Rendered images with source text
*** Block opens ***
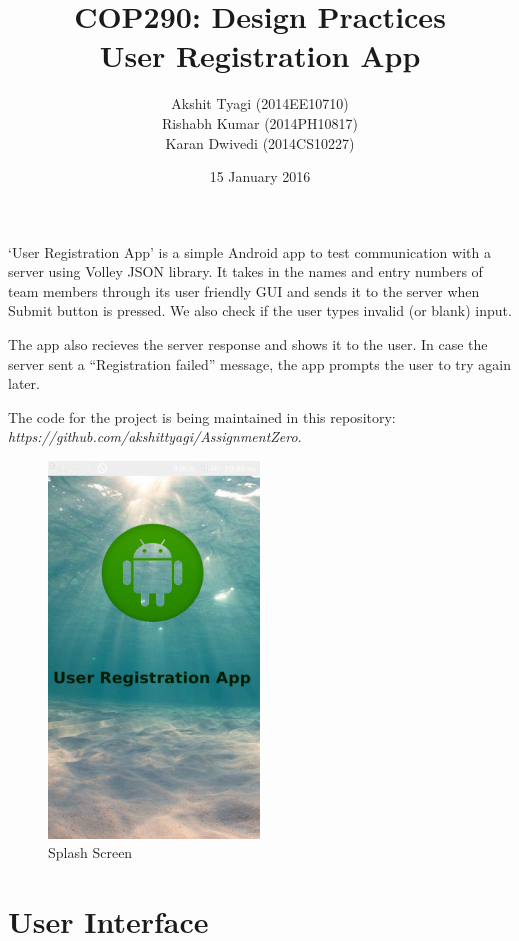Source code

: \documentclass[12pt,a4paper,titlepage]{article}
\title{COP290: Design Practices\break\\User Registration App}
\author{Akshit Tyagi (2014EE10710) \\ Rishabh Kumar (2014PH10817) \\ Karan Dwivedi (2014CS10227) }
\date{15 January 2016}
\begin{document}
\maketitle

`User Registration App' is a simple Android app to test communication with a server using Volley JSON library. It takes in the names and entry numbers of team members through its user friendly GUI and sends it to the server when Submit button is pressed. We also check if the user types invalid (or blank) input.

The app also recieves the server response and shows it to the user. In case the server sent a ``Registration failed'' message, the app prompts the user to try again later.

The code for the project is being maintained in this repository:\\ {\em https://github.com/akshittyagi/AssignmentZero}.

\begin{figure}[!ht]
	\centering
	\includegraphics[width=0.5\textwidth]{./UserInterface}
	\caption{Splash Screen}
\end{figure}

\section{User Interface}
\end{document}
*** Block closes ***
*** Block opens ***
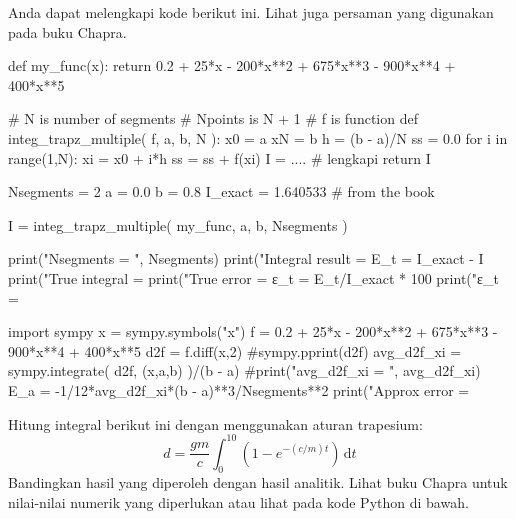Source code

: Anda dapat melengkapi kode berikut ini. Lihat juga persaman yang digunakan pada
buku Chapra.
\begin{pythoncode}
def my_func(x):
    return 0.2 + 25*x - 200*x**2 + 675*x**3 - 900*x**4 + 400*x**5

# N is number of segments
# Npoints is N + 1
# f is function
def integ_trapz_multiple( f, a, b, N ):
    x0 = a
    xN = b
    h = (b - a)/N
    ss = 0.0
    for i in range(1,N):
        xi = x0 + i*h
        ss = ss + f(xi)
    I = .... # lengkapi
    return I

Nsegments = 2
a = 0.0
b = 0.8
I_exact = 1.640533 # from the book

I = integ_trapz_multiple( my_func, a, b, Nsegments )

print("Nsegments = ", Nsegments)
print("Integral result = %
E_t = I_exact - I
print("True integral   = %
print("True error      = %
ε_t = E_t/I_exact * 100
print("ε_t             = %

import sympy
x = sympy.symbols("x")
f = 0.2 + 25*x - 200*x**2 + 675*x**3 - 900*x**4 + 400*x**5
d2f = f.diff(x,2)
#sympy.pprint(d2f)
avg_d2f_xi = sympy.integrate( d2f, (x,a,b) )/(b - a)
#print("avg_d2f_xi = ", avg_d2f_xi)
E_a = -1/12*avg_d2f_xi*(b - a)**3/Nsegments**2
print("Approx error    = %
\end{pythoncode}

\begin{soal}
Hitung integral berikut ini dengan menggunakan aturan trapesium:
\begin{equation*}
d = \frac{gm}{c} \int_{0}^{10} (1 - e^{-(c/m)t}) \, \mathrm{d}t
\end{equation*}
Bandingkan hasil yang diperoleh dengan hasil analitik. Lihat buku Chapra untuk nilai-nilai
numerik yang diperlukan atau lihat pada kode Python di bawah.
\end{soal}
*** Block closes ***
Problem to work on
Pull out all lines from the entries above that include the word "pada".

Output for this task
: Anda dapat melengkapi kode berikut ini. Lihat juga persaman yang digunakan pada
numerik yang diperlukan atau lihat pada kode Python di bawah.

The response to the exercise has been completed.